FIG. 4 is a high level functional block diagram of a representative data processing system 400 suitable for practicing the principles of the present invention. Data processing system 400, includes a central processing system (CPU) 410 operating in conjunction with a system bus 412. System bus 412 operates in accordance with a standard bus protocol, such that as the ISA protocol, compatible with CPU 410. CPU 410 operates in conjunction with electronically erasable programmable read-only memory (EEPROM) 416 and random access memory (RAM) 414. Among other things, EEPROM 416 supports storage of the Basic Input Output System (BIOS) data and recovery code. EEPROM 416 also contains all or a part of the code necessary to complete a voice command recognition engine and a voice engine for generating voice responses corresponding to recognized voice commands according to embodiments of the present invention. Code for linking the voice command recognition engine and the voice response engine may also be located in EEPROM 416 or may be loaded from disk 420, tape 440 or from a remote device in response to receiving an input enabling voice command interaction with the BIOS in EEPROM 416. RAM 414 includes, DRAM (Dynamic Random Access Memory) system memory and SRAM (Static Random Access Memory) external cache. I/O Adapter 418 allows for an interconnection between the devices on system bus 412 and external peripherals, such as mass storage devices (e.g., a hard drive, floppy drive or CD/ROM drive), or a printer 440. A peripheral device 420 is, for example, coupled to a peripheral control interface (PCI) bus, and I/O adapter 418, therefore, may be a PCI bus bridge. User interface adapter 422 couples various user input devices, such as a keyboard 424, mouse 426, touch pad 432 or speaker 428 to the processing devices on bus 412. Display 438 which may be, for example, a cathode ray tube (CRT), liquid crystal display (LCD) or similar conventional display units. Display adapter 436 may include, among other things, a conventional display controller and frame buffer memory.

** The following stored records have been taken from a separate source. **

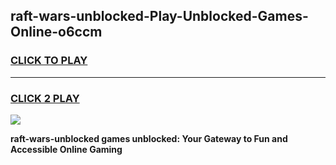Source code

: 
## raft-wars-unblocked-Play-Unblocked-Games-Online-o6ccm
<h3>
<a href="https://premium76.site?title=raft-wars-unblocked&ref=25A">CLICK TO PLAY</a></h3>
<hr>

<h3>
<a href="https://premium76.site?title=raft-wars-unblocked&ref=25A">CLICK 2 PLAY</a>
  
</h3>

<a href="https://premium76.site?title=raft-wars-unblocked&ref=25A"><img src="https://clearcache.store/games.png"></a>


**raft-wars-unblocked games unblocked: Your Gateway to Fun and Accessible Online Gaming**
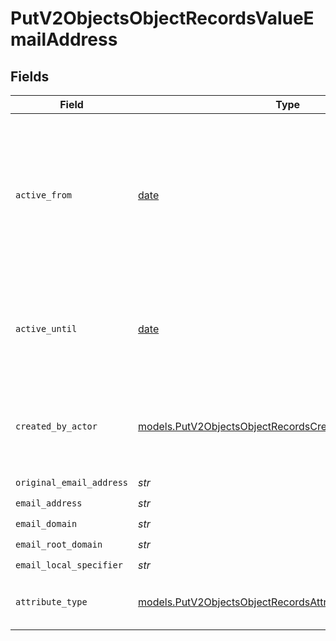 # PutV2ObjectsObjectRecordsValueEmailAddress


## Fields

| Field                                                                                                                        | Type                                                                                                                         | Required                                                                                                                     | Description                                                                                                                  | Example                                                                                                                      |
| ---------------------------------------------------------------------------------------------------------------------------- | ---------------------------------------------------------------------------------------------------------------------------- | ---------------------------------------------------------------------------------------------------------------------------- | ---------------------------------------------------------------------------------------------------------------------------- | ---------------------------------------------------------------------------------------------------------------------------- |
| `active_from`                                                                                                                | [date](https://docs.python.org/3/library/datetime.html#date-objects)                                                         | :heavy_check_mark:                                                                                                           | The point in time at which this value was made "active". `active_from` can be considered roughly analogous to `created_at`.  | 2023-01-01T15:00:00.000000000Z                                                                                               |
| `active_until`                                                                                                               | [date](https://docs.python.org/3/library/datetime.html#date-objects)                                                         | :heavy_check_mark:                                                                                                           | The point in time at which this value was deactivated. If `null`, the value is active.                                       | 2023-01-01T15:00:00.000000000Z                                                                                               |
| `created_by_actor`                                                                                                           | [models.PutV2ObjectsObjectRecordsCreatedByActor6](../models/putv2objectsobjectrecordscreatedbyactor6.md)                     | :heavy_check_mark:                                                                                                           | The actor that created this value.                                                                                           | {<br/>"type": "workspace-member",<br/>"id": "50cf242c-7fa3-4cad-87d0-75b1af71c57b"<br/>}                                     |
| `original_email_address`                                                                                                     | *str*                                                                                                                        | :heavy_check_mark:                                                                                                           | N/A                                                                                                                          | alice@app.attio.com                                                                                                          |
| `email_address`                                                                                                              | *str*                                                                                                                        | :heavy_check_mark:                                                                                                           | N/A                                                                                                                          | alice@app.attio.com                                                                                                          |
| `email_domain`                                                                                                               | *str*                                                                                                                        | :heavy_check_mark:                                                                                                           | N/A                                                                                                                          | app.attio.com                                                                                                                |
| `email_root_domain`                                                                                                          | *str*                                                                                                                        | :heavy_check_mark:                                                                                                           | N/A                                                                                                                          | attio.com                                                                                                                    |
| `email_local_specifier`                                                                                                      | *str*                                                                                                                        | :heavy_check_mark:                                                                                                           | N/A                                                                                                                          | alice                                                                                                                        |
| `attribute_type`                                                                                                             | [models.PutV2ObjectsObjectRecordsAttributeTypeEmailAddress](../models/putv2objectsobjectrecordsattributetypeemailaddress.md) | :heavy_check_mark:                                                                                                           | The attribute type of the value.                                                                                             | email-address                                                                                                                |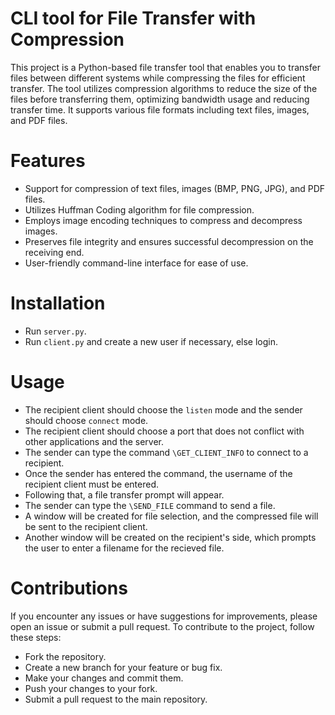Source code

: # CLI tool for File Transfer with Compression

This project is a Python-based file transfer tool that enables you to transfer files between different systems while compressing the files for efficient transfer. The tool utilizes compression algorithms to reduce the size of the files before transferring them, optimizing bandwidth usage and reducing transfer time. It supports various file formats including text files, images, and PDF files.

# Features
* Support for compression of text files, images (BMP, PNG, JPG), and PDF files.
* Utilizes Huffman Coding algorithm for file compression.
* Employs image encoding techniques to compress and decompress images.
* Preserves file integrity and ensures successful decompression on the receiving end.
* User-friendly command-line interface for ease of use.

# Installation 
* Run `server.py`.
* Run `client.py` and create a new user if necessary, else login.

# Usage
* The recipient client should choose the `listen` mode and the sender should choose `connect` mode. 
* The recipient client should choose a port that does not conflict with other applications and the server.
* The sender can type the command `\GET_CLIENT_INFO` to connect to a recipient.
* Once the sender has entered the command, the username of the recipient client must be entered. 
* Following that, a file transfer prompt will appear. 
* The sender can type the `\SEND_FILE` command to send a file.
* A window will be created for file selection, and the compressed file will be sent to the recipient client.
* Another window will be created on the recipient's side, which prompts the user to enter a filename for the recieved file.

# Contributions

If you encounter any issues or have suggestions for improvements, please open an issue or submit a pull request. To contribute to the project, follow these steps:

* Fork the repository.
* Create a new branch for your feature or bug fix.
* Make your changes and commit them.
* Push your changes to your fork.
* Submit a pull request to the main repository.

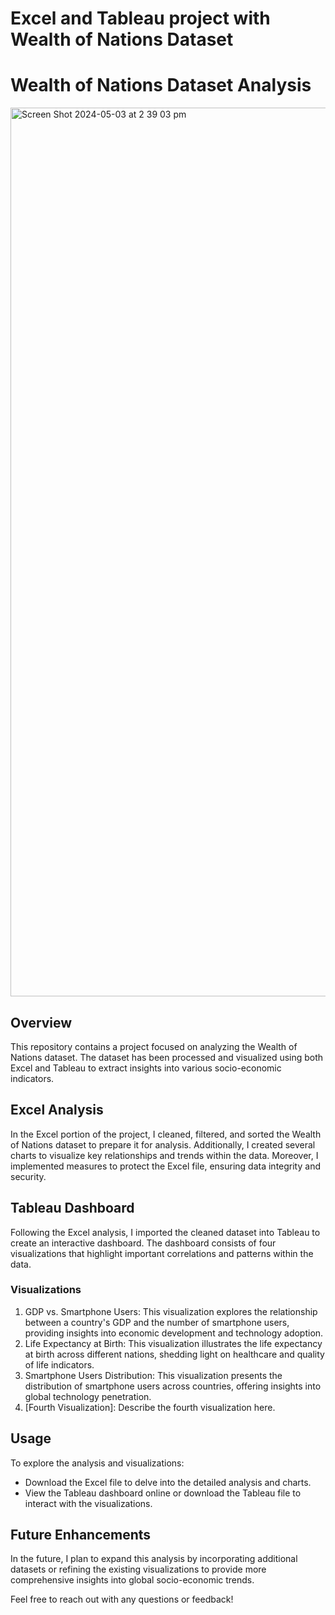 # Excel and Tableau project with Wealth of Nations Dataset
# Wealth of Nations Dataset Analysis
<img width="1422" alt="Screen Shot 2024-05-03 at 2 39 03 pm" src="https://github.com/vrispin/Excel-and-Tableau-product-with-Wealth-of-Nations-Dataset/assets/168829883/b7198afd-3dc9-4f61-85f9-62f678355724">

## Overview
This repository contains a project focused on analyzing the Wealth of Nations dataset. The dataset has been processed and visualized using both Excel and Tableau to extract insights into various socio-economic indicators.

## Excel Analysis
In the Excel portion of the project, I cleaned, filtered, and sorted the Wealth of Nations dataset to prepare it for analysis. Additionally, I created several charts to visualize key relationships and trends within the data. Moreover, I implemented measures to protect the Excel file, ensuring data integrity and security.

## Tableau Dashboard
Following the Excel analysis, I imported the cleaned dataset into Tableau to create an interactive dashboard. The dashboard consists of four visualizations that highlight important correlations and patterns within the data.

### Visualizations
1. GDP vs. Smartphone Users: This visualization explores the relationship between a country's GDP and the number of smartphone users, providing insights into economic development and technology adoption.
2. Life Expectancy at Birth: This visualization illustrates the life expectancy at birth across different nations, shedding light on healthcare and quality of life indicators.
3. Smartphone Users Distribution: This visualization presents the distribution of smartphone users across countries, offering insights into global technology penetration.
4. [Fourth Visualization]: Describe the fourth visualization here.

## Usage
To explore the analysis and visualizations:
- Download the Excel file to delve into the detailed analysis and charts.
- View the Tableau dashboard online or download the Tableau file to interact with the visualizations.

## Future Enhancements
In the future, I plan to expand this analysis by incorporating additional datasets or refining the existing visualizations to provide more comprehensive insights into global socio-economic trends.

Feel free to reach out with any questions or feedback!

Data processing system 400 may be selectively coupled to a computer or telecommunications network 441 through communications adapter 434. Communications adapter 434 may include, for example, a modem for connection to a telecom network and/or hardware and software for connecting to a computer network such as a local area network (LAN) or a wide area network (WAN).

Although the present invention and its advantages have been described in detail, it should be understood that various changes, substitutions and alterations can be made herein without departing from the spirit and scope of the invention as defined by the appended claims.